Copy out exactly the lines below that run from the one holding "Diet of Words" to the one holding "1. Data Cleaning", keeping both of those lines and no others.

▶ **Dataset entries**:

● ● ● ● ●

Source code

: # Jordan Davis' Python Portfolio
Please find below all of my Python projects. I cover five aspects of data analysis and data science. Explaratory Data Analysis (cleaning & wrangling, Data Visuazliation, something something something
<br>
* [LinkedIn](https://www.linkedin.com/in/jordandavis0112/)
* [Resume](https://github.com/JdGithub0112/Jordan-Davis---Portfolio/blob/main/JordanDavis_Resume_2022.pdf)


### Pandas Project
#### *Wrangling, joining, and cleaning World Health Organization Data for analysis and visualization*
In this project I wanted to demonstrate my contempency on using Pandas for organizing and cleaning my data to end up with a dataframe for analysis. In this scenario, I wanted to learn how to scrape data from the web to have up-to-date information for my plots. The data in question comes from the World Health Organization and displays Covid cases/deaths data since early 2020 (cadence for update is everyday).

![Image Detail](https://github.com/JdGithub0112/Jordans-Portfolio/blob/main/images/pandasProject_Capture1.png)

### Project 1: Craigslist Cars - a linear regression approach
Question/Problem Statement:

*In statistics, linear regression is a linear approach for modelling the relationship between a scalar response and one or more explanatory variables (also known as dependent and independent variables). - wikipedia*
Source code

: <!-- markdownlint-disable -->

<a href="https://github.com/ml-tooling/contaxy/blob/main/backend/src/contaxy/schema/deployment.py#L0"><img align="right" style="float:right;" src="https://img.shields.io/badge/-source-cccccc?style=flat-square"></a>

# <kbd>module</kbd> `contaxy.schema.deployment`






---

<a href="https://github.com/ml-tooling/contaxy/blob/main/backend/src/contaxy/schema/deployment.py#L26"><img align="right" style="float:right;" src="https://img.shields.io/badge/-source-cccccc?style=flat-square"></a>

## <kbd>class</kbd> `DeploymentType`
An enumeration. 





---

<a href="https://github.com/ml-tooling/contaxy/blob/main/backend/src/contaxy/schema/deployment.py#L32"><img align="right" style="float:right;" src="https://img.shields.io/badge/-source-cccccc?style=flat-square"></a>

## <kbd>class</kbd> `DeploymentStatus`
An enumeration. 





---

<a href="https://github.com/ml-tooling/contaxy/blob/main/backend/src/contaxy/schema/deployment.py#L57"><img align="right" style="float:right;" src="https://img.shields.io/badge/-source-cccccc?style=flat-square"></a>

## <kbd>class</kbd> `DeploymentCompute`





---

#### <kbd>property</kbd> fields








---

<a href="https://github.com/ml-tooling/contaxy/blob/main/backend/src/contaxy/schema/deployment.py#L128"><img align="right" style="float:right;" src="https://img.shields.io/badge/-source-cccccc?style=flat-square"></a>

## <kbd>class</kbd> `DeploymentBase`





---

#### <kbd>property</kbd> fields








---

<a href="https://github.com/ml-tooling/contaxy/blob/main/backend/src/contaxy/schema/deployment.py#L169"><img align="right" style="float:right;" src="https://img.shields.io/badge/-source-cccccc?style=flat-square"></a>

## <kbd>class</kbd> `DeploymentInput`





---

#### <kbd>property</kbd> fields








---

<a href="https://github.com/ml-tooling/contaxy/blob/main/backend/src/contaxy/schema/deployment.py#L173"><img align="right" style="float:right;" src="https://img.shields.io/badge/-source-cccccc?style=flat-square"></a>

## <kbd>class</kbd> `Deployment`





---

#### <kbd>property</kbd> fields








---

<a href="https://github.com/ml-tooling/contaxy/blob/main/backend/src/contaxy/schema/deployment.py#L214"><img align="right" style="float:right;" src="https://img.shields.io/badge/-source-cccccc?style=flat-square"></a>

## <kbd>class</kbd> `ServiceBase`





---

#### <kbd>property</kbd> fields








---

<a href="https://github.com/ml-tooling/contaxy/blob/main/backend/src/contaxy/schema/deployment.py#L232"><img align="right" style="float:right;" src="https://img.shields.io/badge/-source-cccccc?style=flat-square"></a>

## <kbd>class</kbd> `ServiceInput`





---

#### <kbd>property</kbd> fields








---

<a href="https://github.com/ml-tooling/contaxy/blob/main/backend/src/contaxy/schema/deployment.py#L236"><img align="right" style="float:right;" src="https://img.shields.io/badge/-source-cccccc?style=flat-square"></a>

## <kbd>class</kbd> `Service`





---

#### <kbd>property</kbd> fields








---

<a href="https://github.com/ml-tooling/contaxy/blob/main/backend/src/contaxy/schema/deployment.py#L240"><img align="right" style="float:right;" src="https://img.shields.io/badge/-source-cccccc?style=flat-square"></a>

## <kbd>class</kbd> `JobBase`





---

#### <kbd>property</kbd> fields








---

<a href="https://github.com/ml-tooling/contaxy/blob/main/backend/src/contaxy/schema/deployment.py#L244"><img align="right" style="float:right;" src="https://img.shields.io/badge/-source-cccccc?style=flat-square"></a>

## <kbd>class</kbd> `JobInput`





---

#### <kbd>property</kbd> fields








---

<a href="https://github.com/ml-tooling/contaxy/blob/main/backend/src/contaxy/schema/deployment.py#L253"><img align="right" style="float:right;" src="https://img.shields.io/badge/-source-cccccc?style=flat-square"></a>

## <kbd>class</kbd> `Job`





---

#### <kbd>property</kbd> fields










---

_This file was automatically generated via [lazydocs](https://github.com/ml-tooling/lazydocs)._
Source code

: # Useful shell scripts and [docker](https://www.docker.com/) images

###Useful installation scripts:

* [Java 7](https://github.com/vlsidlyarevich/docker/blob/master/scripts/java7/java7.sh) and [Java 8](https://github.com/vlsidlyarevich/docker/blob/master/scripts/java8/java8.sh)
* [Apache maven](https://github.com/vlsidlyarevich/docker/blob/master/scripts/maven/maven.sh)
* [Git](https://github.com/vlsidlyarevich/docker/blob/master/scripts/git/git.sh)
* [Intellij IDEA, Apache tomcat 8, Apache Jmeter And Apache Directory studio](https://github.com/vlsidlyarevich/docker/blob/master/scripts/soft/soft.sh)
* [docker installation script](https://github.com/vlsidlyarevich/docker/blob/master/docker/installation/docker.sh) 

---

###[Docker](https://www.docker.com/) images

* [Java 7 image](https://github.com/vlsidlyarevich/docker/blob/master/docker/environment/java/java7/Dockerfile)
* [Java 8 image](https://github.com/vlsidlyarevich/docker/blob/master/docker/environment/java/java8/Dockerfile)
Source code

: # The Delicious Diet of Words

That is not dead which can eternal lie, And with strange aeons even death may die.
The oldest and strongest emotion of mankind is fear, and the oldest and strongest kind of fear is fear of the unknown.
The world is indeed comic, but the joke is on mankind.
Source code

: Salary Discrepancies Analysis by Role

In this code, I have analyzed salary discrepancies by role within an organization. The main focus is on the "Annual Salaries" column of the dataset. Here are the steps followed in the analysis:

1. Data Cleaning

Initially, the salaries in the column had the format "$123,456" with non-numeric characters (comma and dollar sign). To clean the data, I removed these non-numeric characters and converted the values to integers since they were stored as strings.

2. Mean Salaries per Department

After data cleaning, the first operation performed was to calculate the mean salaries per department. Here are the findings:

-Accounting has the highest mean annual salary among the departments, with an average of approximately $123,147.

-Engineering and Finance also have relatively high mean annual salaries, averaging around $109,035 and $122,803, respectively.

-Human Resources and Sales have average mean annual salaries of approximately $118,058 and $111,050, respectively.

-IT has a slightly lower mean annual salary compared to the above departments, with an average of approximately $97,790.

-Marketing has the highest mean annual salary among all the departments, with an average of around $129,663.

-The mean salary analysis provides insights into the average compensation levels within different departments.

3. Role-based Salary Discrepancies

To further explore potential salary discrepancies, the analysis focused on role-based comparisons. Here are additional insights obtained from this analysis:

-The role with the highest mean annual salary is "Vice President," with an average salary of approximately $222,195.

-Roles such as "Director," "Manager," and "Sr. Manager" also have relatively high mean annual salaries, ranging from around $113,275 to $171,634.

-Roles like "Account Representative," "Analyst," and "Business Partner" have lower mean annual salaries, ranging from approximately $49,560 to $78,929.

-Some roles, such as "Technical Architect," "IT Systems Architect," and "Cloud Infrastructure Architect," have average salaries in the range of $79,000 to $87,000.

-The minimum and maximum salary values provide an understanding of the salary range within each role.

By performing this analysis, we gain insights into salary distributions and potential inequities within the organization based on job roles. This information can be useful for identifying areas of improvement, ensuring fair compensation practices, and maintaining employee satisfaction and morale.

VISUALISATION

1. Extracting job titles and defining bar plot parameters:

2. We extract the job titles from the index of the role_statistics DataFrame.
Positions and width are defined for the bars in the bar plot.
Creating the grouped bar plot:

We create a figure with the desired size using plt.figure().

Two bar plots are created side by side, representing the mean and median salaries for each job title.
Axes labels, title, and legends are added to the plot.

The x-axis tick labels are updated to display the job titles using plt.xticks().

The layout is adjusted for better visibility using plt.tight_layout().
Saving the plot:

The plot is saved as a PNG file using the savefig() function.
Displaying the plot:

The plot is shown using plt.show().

● ● ● ● ●

▶ **FINISHED TASK**:
: # The Delicious Diet of Words

That is not dead which can eternal lie, And with strange aeons even death may die.
The oldest and strongest emotion of mankind is fear, and the oldest and strongest kind of fear is fear of the unknown.
The world is indeed comic, but the joke is on mankind.
Source code

: Salary Discrepancies Analysis by Role

In this code, I have analyzed salary discrepancies by role within an organization. The main focus is on the "Annual Salaries" column of the dataset. Here are the steps followed in the analysis:

1. Data Cleaning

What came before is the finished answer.